Cell Culture Technique Leads to Tailor-Made Cancer Treatments
By LabMedica International staff writers
Posted on 05 Jan 2015
A novel in situ capture and culture methodology has been developed for ex vivo expansion of circulating tumor cells (CTCs) using a three dimensional co-culture model, simulating a tumor microenvironment to support tumor development.Posted on 05 Jan 2015
The potential utility of CTCs to guide clinical care in oncology patients has gained momentum with emerging micro- and nano-technologies and tumor progression and metastasis depends both on enumeration and on obtaining sufficient numbers of CTCs for downstream assays.
Scientists at the University of Michigan (Ann Arbor, MI, USA) developed the capture and culture process with a microfluidic chip device that captures cancer cells as a blood sample is pumped across it. The team used a chip made of polydimethylsiloxane on a 1-inch by 3-inch glass slide. They covered the chip with microscopic posts that slow and trap cells, then coated it with antibodies that bind to the cancer cells.
Blood drawn from early lung cancer patients was flowed through the CTC-capture device at a flow rate of 1 mL/hour for 1 mL total for each device. After the cancer cells were captured on the chip, the team pumped in a growth medium mixture. They also added cancer-associated fibroblast cells. This created a three-dimensional environment that closely mimics the conditions inside the body of a cancer patient. After capture, cells also were fixed and immunofluorescently stained with labelled antibodies. The devices were scanned using a programmed inverted fluorescence microscope (Nikon, Melville, NY, USA). Positive and negative cells were designated as CTCs depending on the staining and enumerated.
The investigators used many other techniques including 3-D spheroid assays, invasion assays, sequencing, and real time polymerase chain reaction, (RT-PCR) which were analyzed on the ABI 7900HT instrument (Applied Biosystems; Foster City, CA; USA). After the cancer cells were captured on the chip, the team pumped in a mixture of collagen and Matrigel growth medium. The captured cancer cells prospered in the mixture, reproducing additional cells in 73% of tested samples. It was a dramatic improvement over earlier methods, which studied later-stage cancer patients and saw success rates of only around 20%.

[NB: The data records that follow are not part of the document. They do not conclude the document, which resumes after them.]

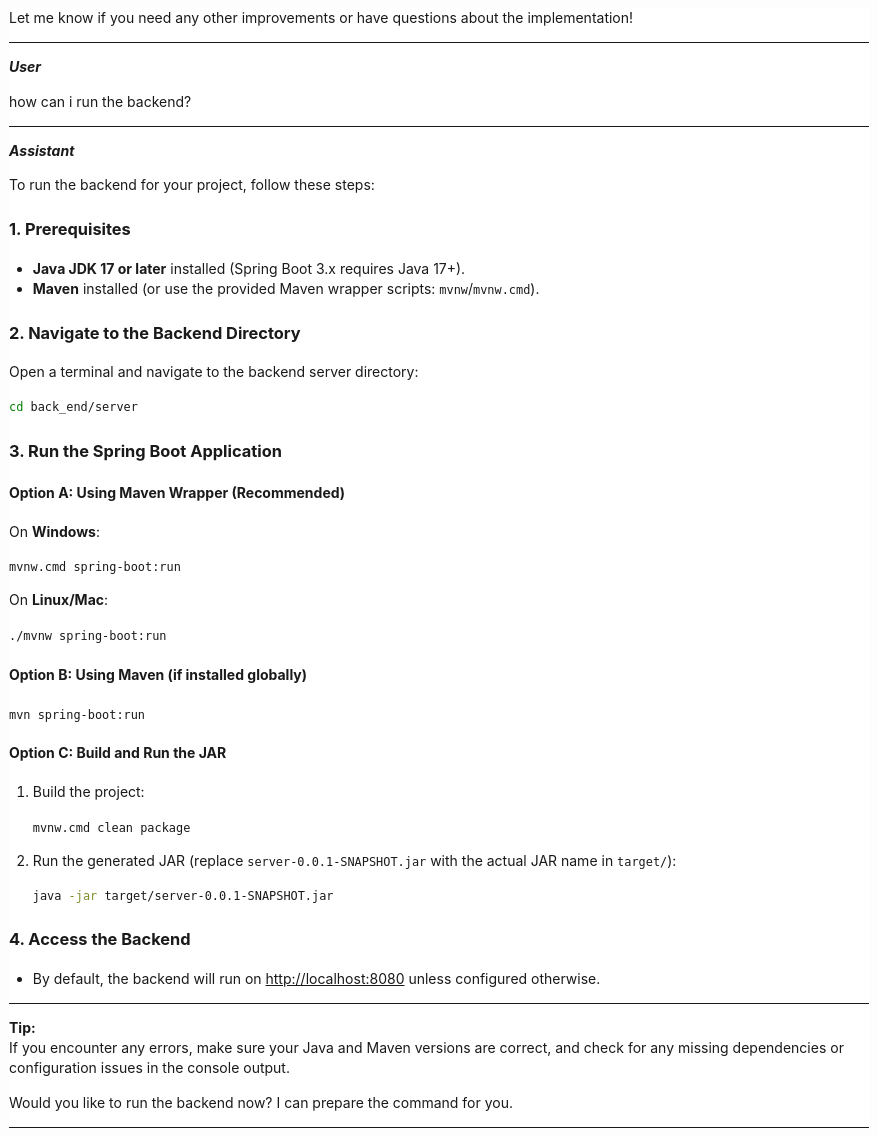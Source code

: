 Let me know if you need any other improvements or have questions about the implementation!

---

_**User**_

how can i run the backend?

---

_**Assistant**_

To run the backend for your project, follow these steps:

### 1. Prerequisites
- **Java JDK 17 or later** installed (Spring Boot 3.x requires Java 17+).
- **Maven** installed (or use the provided Maven wrapper scripts: `mvnw`/`mvnw.cmd`).

### 2. Navigate to the Backend Directory
Open a terminal and navigate to the backend server directory:
```sh
cd back_end/server
```

### 3. Run the Spring Boot Application

#### **Option A: Using Maven Wrapper (Recommended)**
On **Windows**:
```sh
mvnw.cmd spring-boot:run
```
On **Linux/Mac**:
```sh
./mvnw spring-boot:run
```

#### **Option B: Using Maven (if installed globally)**
```sh
mvn spring-boot:run
```

#### **Option C: Build and Run the JAR**
1. Build the project:
    ```sh
    mvnw.cmd clean package
    ```
2. Run the generated JAR (replace `server-0.0.1-SNAPSHOT.jar` with the actual JAR name in `target/`):
    ```sh
    java -jar target/server-0.0.1-SNAPSHOT.jar
    ```

### 4. Access the Backend
- By default, the backend will run on [http://localhost:8080](http://localhost:8080) unless configured otherwise.

---

**Tip:**  
If you encounter any errors, make sure your Java and Maven versions are correct, and check for any missing dependencies or configuration issues in the console output.

Would you like to run the backend now? I can prepare the command for you.

---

Max S. Wicha, MD, distinguished professor of oncology, and coauthor of the study said, “The technology can be applied to most cancers, including breast, lung, pancreatic and others. It could enable doctors to follow the progression of each patient's disease much more closely. Cancer cells change constantly and they can quickly develop resistance to a given treatment. A device like this will enable us to follow the cancer's progression in real time. If a cancer develops resistance to one therapy, we'll be able to quickly change to a different treatment.” The study was published on December 1, 2014, in the journal Oncotarget.